Your assignment » An image-free, verbatim transcription of the records is the expected result.

START Raw data

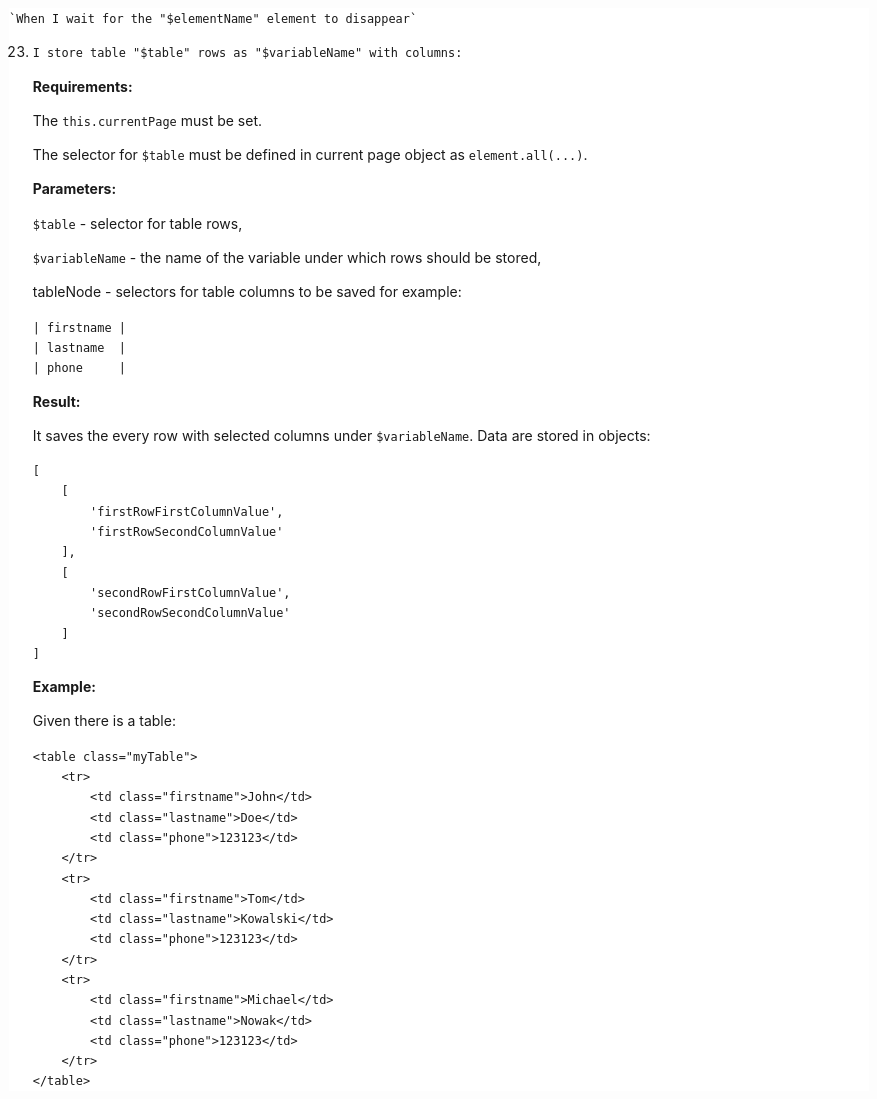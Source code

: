     `When I wait for the "$elementName" element to disappear`

23. `I store table "$table" rows as "$variableName" with columns:`

    **Requirements:**

    The `this.currentPage` must be set.

    The selector for `$table` must be defined in current page object as `element.all(...)`.

    **Parameters:**

    `$table` - selector for table rows,

    `$variableName` - the name of the variable under which rows should be stored,

    tableNode - selectors for table columns to be saved for example:

    ```
    | firstname |
    | lastname  |
    | phone     |
    ```

    **Result:**

    It saves the every row with selected columns under `$variableName`. Data are stored in objects:

    ```
    [
        [
            'firstRowFirstColumnValue',
            'firstRowSecondColumnValue'
        ],
        [
            'secondRowFirstColumnValue',
            'secondRowSecondColumnValue'
        ]
    ]
    ```

    **Example:**

    Given there is a table:

    ```
    <table class="myTable">
        <tr>
            <td class="firstname">John</td>
            <td class="lastname">Doe</td>
            <td class="phone">123123</td>
        </tr>
        <tr>
            <td class="firstname">Tom</td>
            <td class="lastname">Kowalski</td>
            <td class="phone">123123</td>
        </tr>  
        <tr>
            <td class="firstname">Michael</td>
            <td class="lastname">Nowak</td>
            <td class="phone">123123</td>
        </tr>  
    </table>
    ```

END Raw data

Solution below »
Source code

:     `When I wait for the "$elementName" element to disappear`

23. `I store table "$table" rows as "$variableName" with columns:`

    **Requirements:**

    The `this.currentPage` must be set.

    The selector for `$table` must be defined in current page object as `element.all(...)`.

    **Parameters:**

    `$table` - selector for table rows,

    `$variableName` - the name of the variable under which rows should be stored,

    tableNode - selectors for table columns to be saved for example:

    ```
    | firstname |
    | lastname  |
    | phone     |
    ```

    **Result:**

    It saves the every row with selected columns under `$variableName`. Data are stored in objects:

    ```
    [
        [
            'firstRowFirstColumnValue',
            'firstRowSecondColumnValue'
        ],
        [
            'secondRowFirstColumnValue',
            'secondRowSecondColumnValue'
        ]
    ]
    ```

    **Example:**

    Given there is a table:

    ```
    <table class="myTable">
        <tr>
            <td class="firstname">John</td>
            <td class="lastname">Doe</td>
            <td class="phone">123123</td>
        </tr>
        <tr>
            <td class="firstname">Tom</td>
            <td class="lastname">Kowalski</td>
            <td class="phone">123123</td>
        </tr>  
        <tr>
            <td class="firstname">Michael</td>
            <td class="lastname">Nowak</td>
            <td class="phone">123123</td>
        </tr>  
    </table>
    ```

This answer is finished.